Jobs (2013) - Plot

The film opens in 2001 with a middle-aged Steve Jobs (Ashton Kutcher) introducing the iPod at an Apple Town Hall meeting.

The story flashes back to Reed College in 1974. The high tuition forces Jobs to drop out, but Dean Jack Dudman (James Woods) allows him to sit in on classes. Jobs is particularly interested in a calligraphy course. Jobs meets up with his friend Daniel Kottke (Lukas Haas), who is excited to see Jobs with a copy of Be Here Now by Baba Ram Dass. Influenced by this book and his experiences with LSD, Jobs and Kottke spend time in India.

Two years later, Jobs is back in Los Altos, California, living with his adoptive parents Paul (John Getz) and Clara (Lesley Ann Warren). While working for Atari as a video game developer, Jobs develops a partnership with his friend Steve Wozniak (Josh Gad). Jobs is encharged by company President Nolan Bushnell to develop an arcade video game (Breakout), which he ends up having Wozniak build in his place. He also inequitably distributes the salary for the game development between Wozniak and himself.

Later, Jobs discovers that Wozniak has built a prototype for a "personal home computer" (the Apple I), which he expresses interest in commercialising. They name their new company Apple Computer, though there is another company called Apple Records that is owned by The Beatles (Wozniak teases Jobs that this symbolizes his preference for Bob Dylan). Wozniak demonstrates the Apple I at the Homebrew Computer Club, much to the audience's boredom. Jobs is later approached by Paul Terrell (Brad William Henke) who shows interest in the Apple I. Jobs persuades his father Paul to let them set up their new company in the family garage (which is a carpentry/tool center). Jobs also recruits Kottke, Bill Fernandez, (Victor Rasuk) and Chris Espinosa (Eddie Hassell) to the Apple team.

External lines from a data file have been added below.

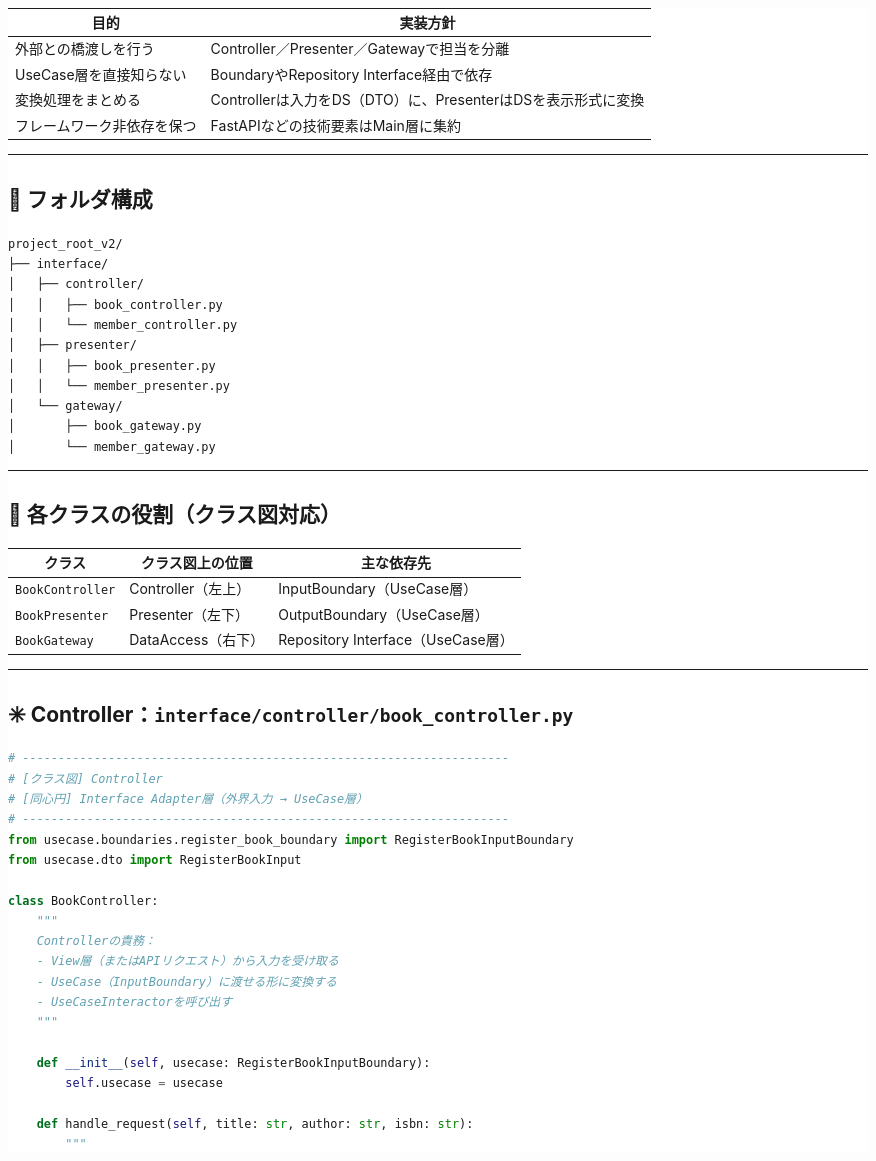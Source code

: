 | 目的              | 実装方針                                        |
| --------------- | ------------------------------------------- |
| 外部との橋渡しを行う      | Controller／Presenter／Gatewayで担当を分離          |
| UseCase層を直接知らない | BoundaryやRepository Interface経由で依存          |
| 変換処理をまとめる       | Controllerは入力をDS（DTO）に、PresenterはDSを表示形式に変換 |
| フレームワーク非依存を保つ   | FastAPIなどの技術要素はMain層に集約                     |

---

## 🧱 フォルダ構成

```
project_root_v2/
├── interface/
│   ├── controller/
│   │   ├── book_controller.py
│   │   └── member_controller.py
│   ├── presenter/
│   │   ├── book_presenter.py
│   │   └── member_presenter.py
│   └── gateway/
│       ├── book_gateway.py
│       └── member_gateway.py
```

---

## 🧠 各クラスの役割（クラス図対応）

| クラス              | クラス図上の位置       | 主な依存先                          |
| ---------------- | -------------- | ------------------------------ |
| `BookController` | Controller（左上） | InputBoundary（UseCase層）        |
| `BookPresenter`  | Presenter（左下）  | OutputBoundary（UseCase層）       |
| `BookGateway`    | DataAccess（右下） | Repository Interface（UseCase層） |

---

## ✳️ Controller：`interface/controller/book_controller.py`

```python
# --------------------------------------------------------------------
# [クラス図] Controller
# [同心円] Interface Adapter層（外界入力 → UseCase層）
# --------------------------------------------------------------------
from usecase.boundaries.register_book_boundary import RegisterBookInputBoundary
from usecase.dto import RegisterBookInput

class BookController:
    """
    Controllerの責務：
    - View層（またはAPIリクエスト）から入力を受け取る
    - UseCase（InputBoundary）に渡せる形に変換する
    - UseCaseInteractorを呼び出す
    """

    def __init__(self, usecase: RegisterBookInputBoundary):
        self.usecase = usecase

    def handle_request(self, title: str, author: str, isbn: str):
        """
```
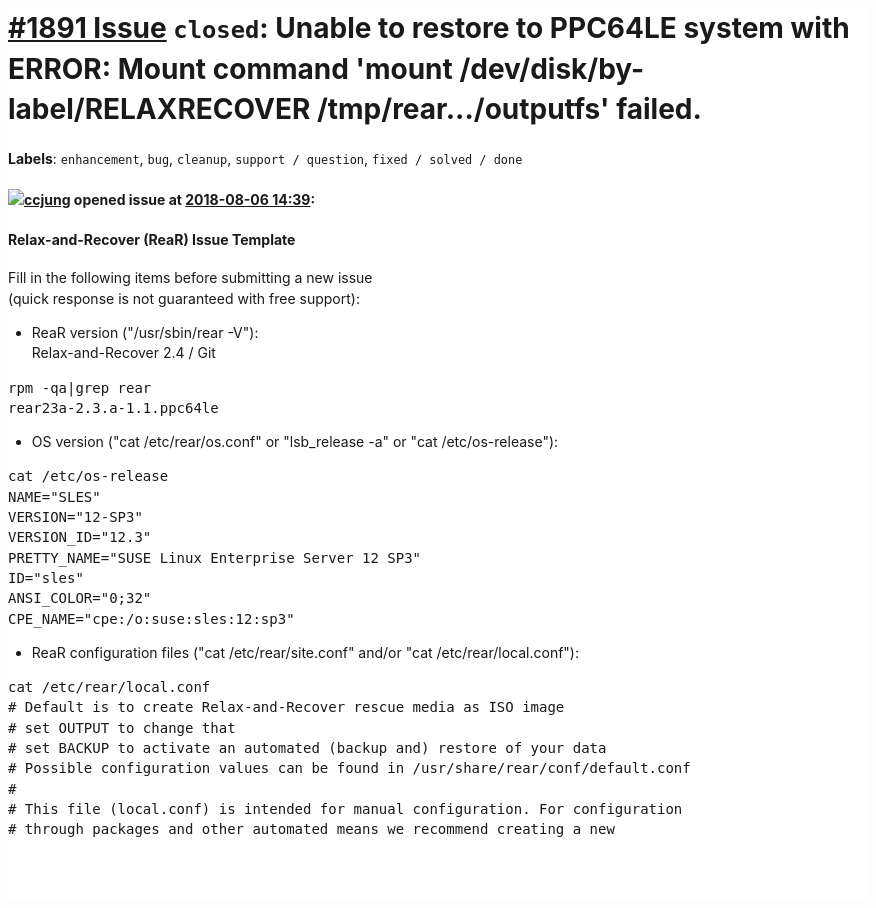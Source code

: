 [\#1891 Issue](https://github.com/rear/rear/issues/1891) `closed`: Unable to restore to PPC64LE system with ERROR: Mount command 'mount /dev/disk/by-label/RELAXRECOVER /tmp/rear.../outputfs' failed.
======================================================================================================================================================================================================

**Labels**: `enhancement`, `bug`, `cleanup`, `support / question`,
`fixed / solved / done`

#### <img src="https://avatars.githubusercontent.com/u/29214472?u=58ae98d864664297a19702de40bf4767338e396b&v=4" width="50">[ccjung](https://github.com/ccjung) opened issue at [2018-08-06 14:39](https://github.com/rear/rear/issues/1891):

#### Relax-and-Recover (ReaR) Issue Template

Fill in the following items before submitting a new issue  
(quick response is not guaranteed with free support):

-   ReaR version ("/usr/sbin/rear -V"):  
    Relax-and-Recover 2.4 / Git

<pre>
rpm -qa|grep rear
rear23a-2.3.a-1.1.ppc64le
</pre>

-   OS version ("cat /etc/rear/os.conf" or "lsb\_release -a" or "cat
    /etc/os-release"):

<pre>
cat /etc/os-release
NAME="SLES"
VERSION="12-SP3"
VERSION_ID="12.3"
PRETTY_NAME="SUSE Linux Enterprise Server 12 SP3"
ID="sles"
ANSI_COLOR="0;32"
CPE_NAME="cpe:/o:suse:sles:12:sp3"
</pre>

-   ReaR configuration files ("cat /etc/rear/site.conf" and/or "cat
    /etc/rear/local.conf"):

<pre>
cat /etc/rear/local.conf
# Default is to create Relax-and-Recover rescue media as ISO image
# set OUTPUT to change that
# set BACKUP to activate an automated (backup and) restore of your data
# Possible configuration values can be found in /usr/share/rear/conf/default.conf
#
# This file (local.conf) is intended for manual configuration. For configuration
# through packages and other automated means we recommend creating a new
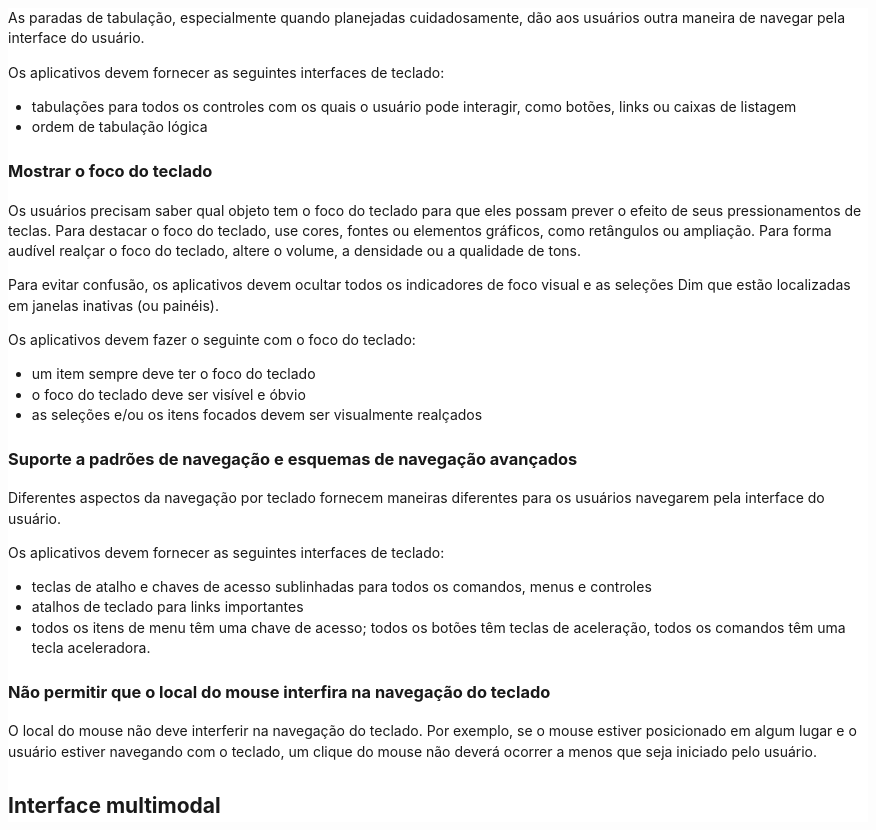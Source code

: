 As paradas de tabulação, especialmente quando planejadas cuidadosamente, dão aos usuários outra maneira de navegar pela interface do usuário.

Os aplicativos devem fornecer as seguintes interfaces de teclado:

- tabulações para todos os controles com os quais o usuário pode interagir, como botões, links ou caixas de listagem
- ordem de tabulação lógica

<a name="Show_the_Keyboard_Focus"></a>

### <a name="show-the-keyboard-focus"></a>Mostrar o foco do teclado

Os usuários precisam saber qual objeto tem o foco do teclado para que eles possam prever o efeito de seus pressionamentos de teclas. Para destacar o foco do teclado, use cores, fontes ou elementos gráficos, como retângulos ou ampliação. Para forma audível realçar o foco do teclado, altere o volume, a densidade ou a qualidade de tons.

Para evitar confusão, os aplicativos devem ocultar todos os indicadores de foco visual e as seleções Dim que estão localizadas em janelas inativas (ou painéis).

Os aplicativos devem fazer o seguinte com o foco do teclado:

- um item sempre deve ter o foco do teclado
- o foco do teclado deve ser visível e óbvio
- as seleções e/ou os itens focados devem ser visualmente realçados

<a name="Support_Navigation_Standards_and_Powerful_Navigation"></a>

### <a name="support-navigation-standards-and-powerful-navigation-schemes"></a>Suporte a padrões de navegação e esquemas de navegação avançados

Diferentes aspectos da navegação por teclado fornecem maneiras diferentes para os usuários navegarem pela interface do usuário.

Os aplicativos devem fornecer as seguintes interfaces de teclado:

- teclas de atalho e chaves de acesso sublinhadas para todos os comandos, menus e controles
- atalhos de teclado para links importantes
- todos os itens de menu têm uma chave de acesso; todos os botões têm teclas de aceleração, todos os comandos têm uma tecla aceleradora.

<a name="Do_not_let_Mouse_Location_Interfere_with_Keyboard"></a>

### <a name="do-not-let-mouse-location-interfere-with-keyboard-navigation"></a>Não permitir que o local do mouse interfira na navegação do teclado

O local do mouse não deve interferir na navegação do teclado. Por exemplo, se o mouse estiver posicionado em algum lugar e o usuário estiver navegando com o teclado, um clique do mouse não deverá ocorrer a menos que seja iniciado pelo usuário.

<a name="Multimodal_Interface"></a>

## <a name="multimodal-interface"></a>Interface multimodal
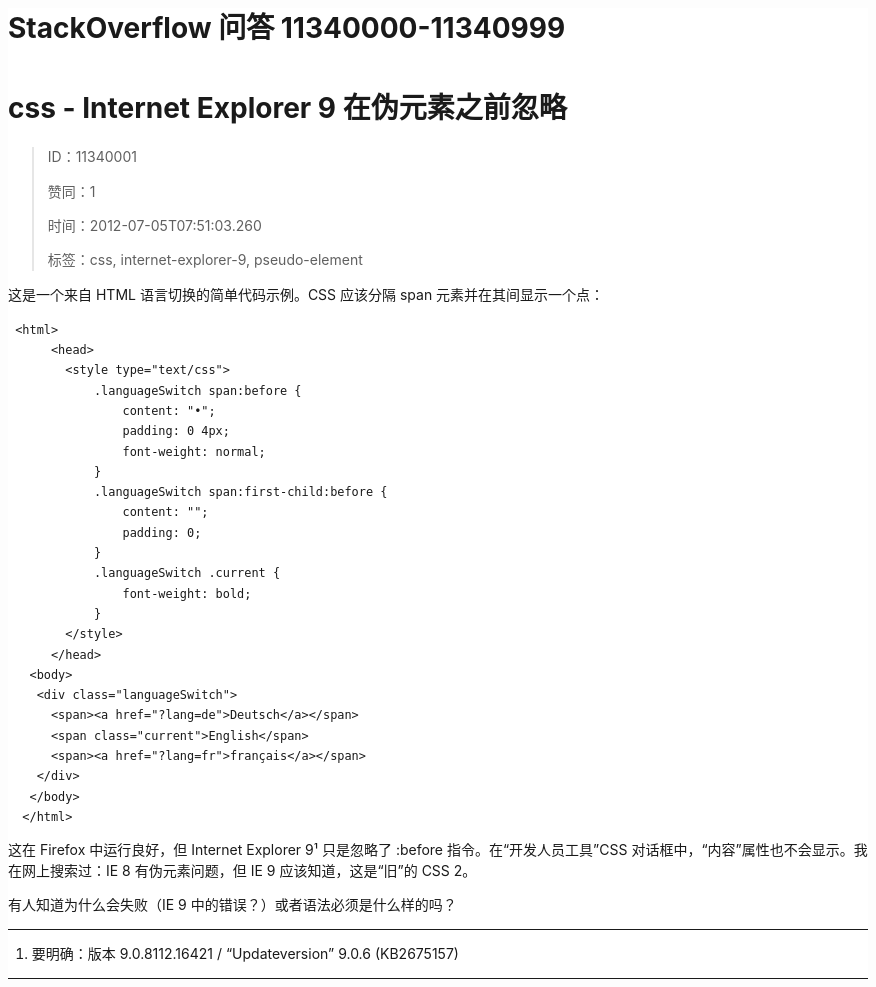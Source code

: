 # StackOverflow 问答 11340000-11340999

# css - Internet Explorer 9 在伪元素之前忽略

> ID：11340001
> 
> 赞同：1
> 
> 时间：2012-07-05T07:51:03.260
> 
> 标签：css, internet-explorer-9, pseudo-element

这是一个来自 HTML 语言切换的简单代码示例。CSS 应该分隔 span 元素并在其间显示一个点：

```
 <html>
      <head>
        <style type="text/css">
            .languageSwitch span:before {
                content: "•";
                padding: 0 4px;
                font-weight: normal;
            }
            .languageSwitch span:first-child:before {
                content: "";
                padding: 0;
            }
            .languageSwitch .current {
                font-weight: bold;
            }
        </style>
      </head>
   <body>
    <div class="languageSwitch">
      <span><a href="?lang=de">Deutsch</a></span>
      <span class="current">English</span>
      <span><a href="?lang=fr">français</a></span>
    </div>
   </body>
  </html> 
```

这在 Firefox 中运行良好，但 Internet Explorer 9¹ 只是忽略了 :before 指令。在“开发人员工具”CSS 对话框中，“内容”属性也不会显示。我在网上搜索过：IE 8 有伪元素问题，但 IE 9 应该知道，这是“旧”的 CSS 2。

有人知道为什么会失败（IE 9 中的错误？）或者语法必须是什么样的吗？

* * *

1) 要明确：版本 9.0.8112.16421 / “Updateversion” 9.0.6 (KB2675157)

* * *
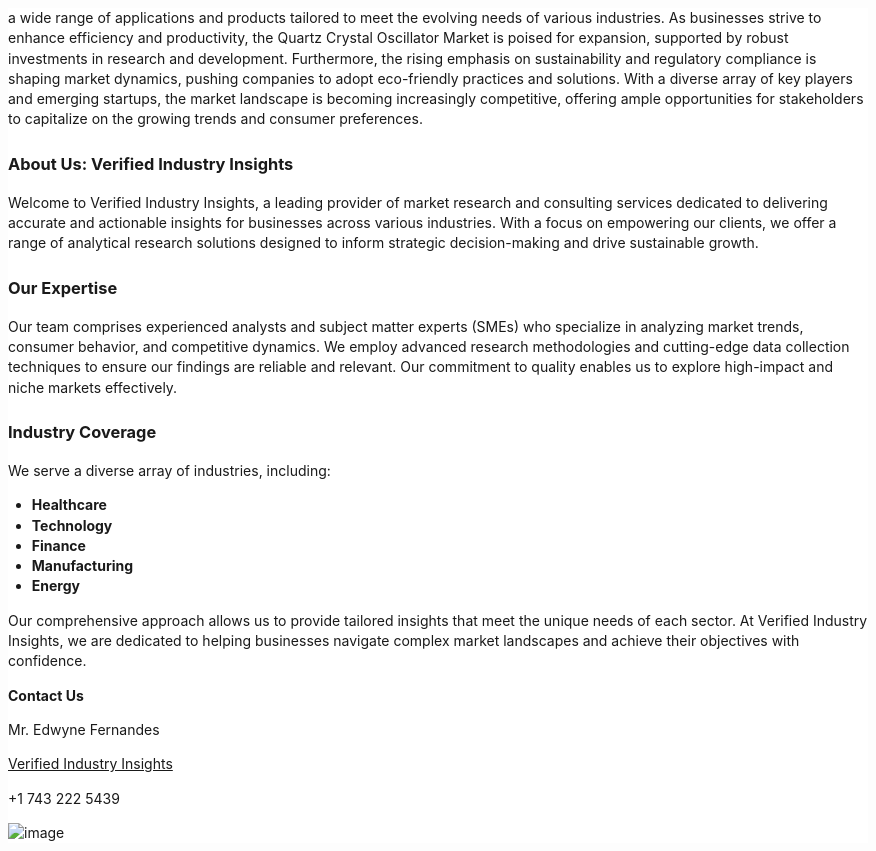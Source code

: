 a wide range of applications and products tailored to meet the evolving needs of various industries. As businesses strive to enhance efficiency and productivity, the Quartz Crystal Oscillator Market is poised for expansion, supported by robust investments in research and development. Furthermore, the rising emphasis on sustainability and regulatory compliance is shaping market dynamics, pushing companies to adopt eco-friendly practices and solutions. With a diverse array of key players and emerging startups, the market landscape is becoming increasingly competitive, offering ample opportunities for stakeholders to capitalize on the growing trends and consumer preferences.</p><h3>About Us: Verified Industry Insights</h3><p>Welcome to Verified Industry Insights, a leading provider of market research and consulting services dedicated to delivering accurate and actionable insights for businesses across various industries. With a focus on empowering our clients, we offer a range of analytical research solutions designed to inform strategic decision-making and drive sustainable growth.</p><h3>Our Expertise</h3><p>Our team comprises experienced analysts and subject matter experts (SMEs) who specialize in analyzing market trends, consumer behavior, and competitive dynamics. We employ advanced research methodologies and cutting-edge data collection techniques to ensure our findings are reliable and relevant. Our commitment to quality enables us to explore high-impact and niche markets effectively.</p><h3>Industry Coverage</h3><p>We serve a diverse array of industries, including:</p><ul><li><strong>Healthcare</strong></li><li><strong>Technology</strong></li><li><strong>Finance</strong></li><li><strong>Manufacturing</strong></li><li><strong>Energy</strong></li></ul><p>Our comprehensive approach allows us to provide tailored insights that meet the unique needs of each sector. At Verified Industry Insights, we are dedicated to helping businesses navigate complex market landscapes and achieve their objectives with confidence.</p><p><strong>Contact Us</strong></p><p>Mr. Edwyne Fernandes</p><p><a href="https://www.verifiedindustryinsights.com/">Verified Industry Insights</a></p><p>+1 743 222 5439</p>
![image](https://github.com/user-attachments/assets/37e0efe8-68a9-4fec-956a-ddeb6a1b1dd0)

Terrell's disappointment in the Apple I (in his opinion, being only a motherboard and not a full computer as promised), inspires Jobs to restart with a second model. He hires Rod Holt (Ron Eldard) to re-conceptualize the power supply for what will be called the Apple II. Mike Markkula (Dermot Mulroney), a venture capitalist, notices Jobs and Wozniak's work, and also joins Apple. The Apple II is released at the 1977 West Coast Computer Faire where it is a remarkable success.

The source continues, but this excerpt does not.